YOUR OBJECTIVE:
Your job is to return the whole listing unchanged while skipping its images.

DATASET EXCERPTS:
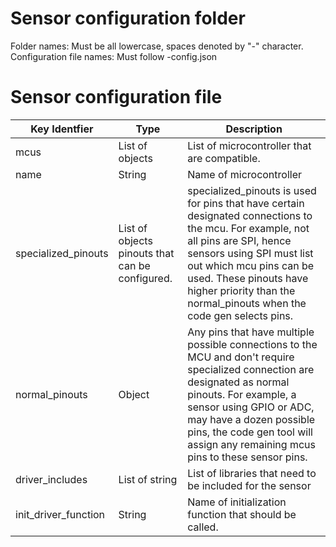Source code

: # Sensor configuration folder

Folder names: Must be all lowercase, spaces denoted by "-" character. 
Configuration file names: Must follow <folder-name>-config.json

# Sensor configuration file
|Key Identfier|Type|Description|
|-|-|-|
|mcus| List of objects | List of microcontroller that are compatible.
|name| String | Name of microcontroller|
|specialized_pinouts| List of objects pinouts that can be configured.  | specialized_pinouts is used for pins that have certain designated connections to the mcu. For example, not all pins are SPI, hence sensors using SPI must list out which mcu pins can be used. These pinouts have higher priority than the normal_pinouts when the code gen selects pins.
|normal_pinouts| Object| Any pins that have multiple possible connections to the MCU and don't require specialized connection are designated as normal pinouts. For example, a sensor using GPIO or ADC, may have a dozen possible pins, the code gen tool will assign any remaining mcus pins to these sensor pins.
|driver_includes| List of string| List of libraries that need to be included for the sensor|
|init_driver_function| String| Name of initialization function that should be called.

EXERCISE OUTPUT:
Source code

: # Sensor configuration folder

Folder names: Must be all lowercase, spaces denoted by "-" character. 
Configuration file names: Must follow <folder-name>-config.json

# Sensor configuration file
|Key Identfier|Type|Description|
|-|-|-|
|mcus| List of objects | List of microcontroller that are compatible.
|name| String | Name of microcontroller|
|specialized_pinouts| List of objects pinouts that can be configured.  | specialized_pinouts is used for pins that have certain designated connections to the mcu. For example, not all pins are SPI, hence sensors using SPI must list out which mcu pins can be used. These pinouts have higher priority than the normal_pinouts when the code gen selects pins.
|normal_pinouts| Object| Any pins that have multiple possible connections to the MCU and don't require specialized connection are designated as normal pinouts. For example, a sensor using GPIO or ADC, may have a dozen possible pins, the code gen tool will assign any remaining mcus pins to these sensor pins.
|driver_includes| List of string| List of libraries that need to be included for the sensor|
|init_driver_function| String| Name of initialization function that should be called.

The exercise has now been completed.